▶ **What to work on**
The data below holds a line containing "- Now, a continuous" and a line containing "- For an example, the"; please quote exactly those two lines and every line between them, and nothing else.

*** Opening of Entries supplied ***

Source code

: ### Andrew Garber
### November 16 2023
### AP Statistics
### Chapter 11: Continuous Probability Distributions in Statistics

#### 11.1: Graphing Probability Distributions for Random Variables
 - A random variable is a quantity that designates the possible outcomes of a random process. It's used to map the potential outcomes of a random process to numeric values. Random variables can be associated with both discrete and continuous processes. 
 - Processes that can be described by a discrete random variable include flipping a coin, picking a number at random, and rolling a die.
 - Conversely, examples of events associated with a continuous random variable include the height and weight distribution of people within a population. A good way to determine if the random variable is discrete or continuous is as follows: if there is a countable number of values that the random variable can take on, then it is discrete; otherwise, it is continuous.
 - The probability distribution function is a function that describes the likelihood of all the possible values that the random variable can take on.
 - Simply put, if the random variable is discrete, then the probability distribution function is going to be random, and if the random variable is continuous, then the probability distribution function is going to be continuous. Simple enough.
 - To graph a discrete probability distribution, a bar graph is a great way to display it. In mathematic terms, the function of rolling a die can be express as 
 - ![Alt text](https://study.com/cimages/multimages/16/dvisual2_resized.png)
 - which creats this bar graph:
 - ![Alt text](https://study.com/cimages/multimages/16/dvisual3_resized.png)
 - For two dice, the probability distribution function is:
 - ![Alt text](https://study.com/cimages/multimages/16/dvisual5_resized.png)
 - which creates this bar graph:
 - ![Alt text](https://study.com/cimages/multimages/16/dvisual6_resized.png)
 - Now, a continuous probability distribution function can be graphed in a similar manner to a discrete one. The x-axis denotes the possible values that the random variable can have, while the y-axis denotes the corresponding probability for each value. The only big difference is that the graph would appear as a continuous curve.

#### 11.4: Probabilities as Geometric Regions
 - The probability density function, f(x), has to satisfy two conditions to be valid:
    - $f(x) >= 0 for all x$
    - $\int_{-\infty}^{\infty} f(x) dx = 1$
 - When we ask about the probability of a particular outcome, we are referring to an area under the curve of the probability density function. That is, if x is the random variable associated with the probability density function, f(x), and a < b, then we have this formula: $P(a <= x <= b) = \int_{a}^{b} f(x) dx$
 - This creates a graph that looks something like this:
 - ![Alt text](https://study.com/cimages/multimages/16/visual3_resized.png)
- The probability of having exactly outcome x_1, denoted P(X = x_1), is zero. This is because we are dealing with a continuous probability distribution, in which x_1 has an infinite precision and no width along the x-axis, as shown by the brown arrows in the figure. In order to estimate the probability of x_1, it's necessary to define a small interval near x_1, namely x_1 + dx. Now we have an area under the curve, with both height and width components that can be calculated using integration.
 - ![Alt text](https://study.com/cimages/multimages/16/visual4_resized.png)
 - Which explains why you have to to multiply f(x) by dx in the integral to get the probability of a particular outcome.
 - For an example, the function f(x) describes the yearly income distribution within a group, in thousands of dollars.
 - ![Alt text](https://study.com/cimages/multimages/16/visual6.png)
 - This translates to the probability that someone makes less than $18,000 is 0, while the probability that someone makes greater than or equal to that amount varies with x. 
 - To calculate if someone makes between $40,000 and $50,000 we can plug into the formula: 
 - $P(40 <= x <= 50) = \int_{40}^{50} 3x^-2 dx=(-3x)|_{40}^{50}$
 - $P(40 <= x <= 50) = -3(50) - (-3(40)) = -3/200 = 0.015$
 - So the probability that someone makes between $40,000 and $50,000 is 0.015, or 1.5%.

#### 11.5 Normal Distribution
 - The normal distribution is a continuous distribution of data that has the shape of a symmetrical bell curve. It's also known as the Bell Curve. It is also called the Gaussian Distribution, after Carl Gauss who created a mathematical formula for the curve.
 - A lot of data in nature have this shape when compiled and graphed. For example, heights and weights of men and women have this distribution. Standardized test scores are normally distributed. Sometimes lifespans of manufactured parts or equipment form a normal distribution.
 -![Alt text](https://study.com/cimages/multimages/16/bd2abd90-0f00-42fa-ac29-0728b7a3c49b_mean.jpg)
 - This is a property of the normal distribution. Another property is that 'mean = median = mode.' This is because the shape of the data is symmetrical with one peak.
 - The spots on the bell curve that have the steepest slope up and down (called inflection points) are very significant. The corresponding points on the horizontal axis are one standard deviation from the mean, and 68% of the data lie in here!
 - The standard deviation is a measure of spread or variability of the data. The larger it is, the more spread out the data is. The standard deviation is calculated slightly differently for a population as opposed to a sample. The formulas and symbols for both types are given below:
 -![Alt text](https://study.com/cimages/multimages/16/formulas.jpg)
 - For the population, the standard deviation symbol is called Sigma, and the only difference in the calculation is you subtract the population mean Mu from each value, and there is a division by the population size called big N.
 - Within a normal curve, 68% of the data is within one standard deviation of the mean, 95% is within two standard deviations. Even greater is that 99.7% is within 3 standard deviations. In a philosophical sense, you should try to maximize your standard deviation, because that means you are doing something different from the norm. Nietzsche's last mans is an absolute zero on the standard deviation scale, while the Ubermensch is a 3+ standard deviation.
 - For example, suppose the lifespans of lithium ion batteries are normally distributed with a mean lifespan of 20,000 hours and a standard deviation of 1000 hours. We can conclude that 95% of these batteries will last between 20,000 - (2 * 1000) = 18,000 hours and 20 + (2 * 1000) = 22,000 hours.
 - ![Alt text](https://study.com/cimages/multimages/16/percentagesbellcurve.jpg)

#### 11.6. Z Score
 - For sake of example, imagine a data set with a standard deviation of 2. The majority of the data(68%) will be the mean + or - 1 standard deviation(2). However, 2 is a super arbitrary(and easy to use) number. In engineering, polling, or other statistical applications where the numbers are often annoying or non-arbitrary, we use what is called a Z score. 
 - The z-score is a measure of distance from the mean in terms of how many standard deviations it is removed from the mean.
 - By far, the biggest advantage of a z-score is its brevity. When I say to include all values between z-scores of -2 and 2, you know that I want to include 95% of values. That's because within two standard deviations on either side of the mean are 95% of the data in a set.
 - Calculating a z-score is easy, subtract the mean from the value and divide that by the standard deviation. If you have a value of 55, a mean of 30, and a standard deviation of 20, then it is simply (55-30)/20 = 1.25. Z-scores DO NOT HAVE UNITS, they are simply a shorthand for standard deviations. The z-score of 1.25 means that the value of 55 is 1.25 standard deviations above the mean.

*** Close of Entries supplied ***

▶ **Solution to the exercise**
 - Now, a continuous probability distribution function can be graphed in a similar manner to a discrete one. The x-axis denotes the possible values that the random variable can have, while the y-axis denotes the corresponding probability for each value. The only big difference is that the graph would appear as a continuous curve.

#### 11.4: Probabilities as Geometric Regions
 - The probability density function, f(x), has to satisfy two conditions to be valid:
    - $f(x) >= 0 for all x$
    - $\int_{-\infty}^{\infty} f(x) dx = 1$
 - When we ask about the probability of a particular outcome, we are referring to an area under the curve of the probability density function. That is, if x is the random variable associated with the probability density function, f(x), and a < b, then we have this formula: $P(a <= x <= b) = \int_{a}^{b} f(x) dx$
 - This creates a graph that looks something like this:
 - ![Alt text](https://study.com/cimages/multimages/16/visual3_resized.png)
- The probability of having exactly outcome x_1, denoted P(X = x_1), is zero. This is because we are dealing with a continuous probability distribution, in which x_1 has an infinite precision and no width along the x-axis, as shown by the brown arrows in the figure. In order to estimate the probability of x_1, it's necessary to define a small interval near x_1, namely x_1 + dx. Now we have an area under the curve, with both height and width components that can be calculated using integration.
 - ![Alt text](https://study.com/cimages/multimages/16/visual4_resized.png)
 - Which explains why you have to to multiply f(x) by dx in the integral to get the probability of a particular outcome.
 - For an example, the function f(x) describes the yearly income distribution within a group, in thousands of dollars.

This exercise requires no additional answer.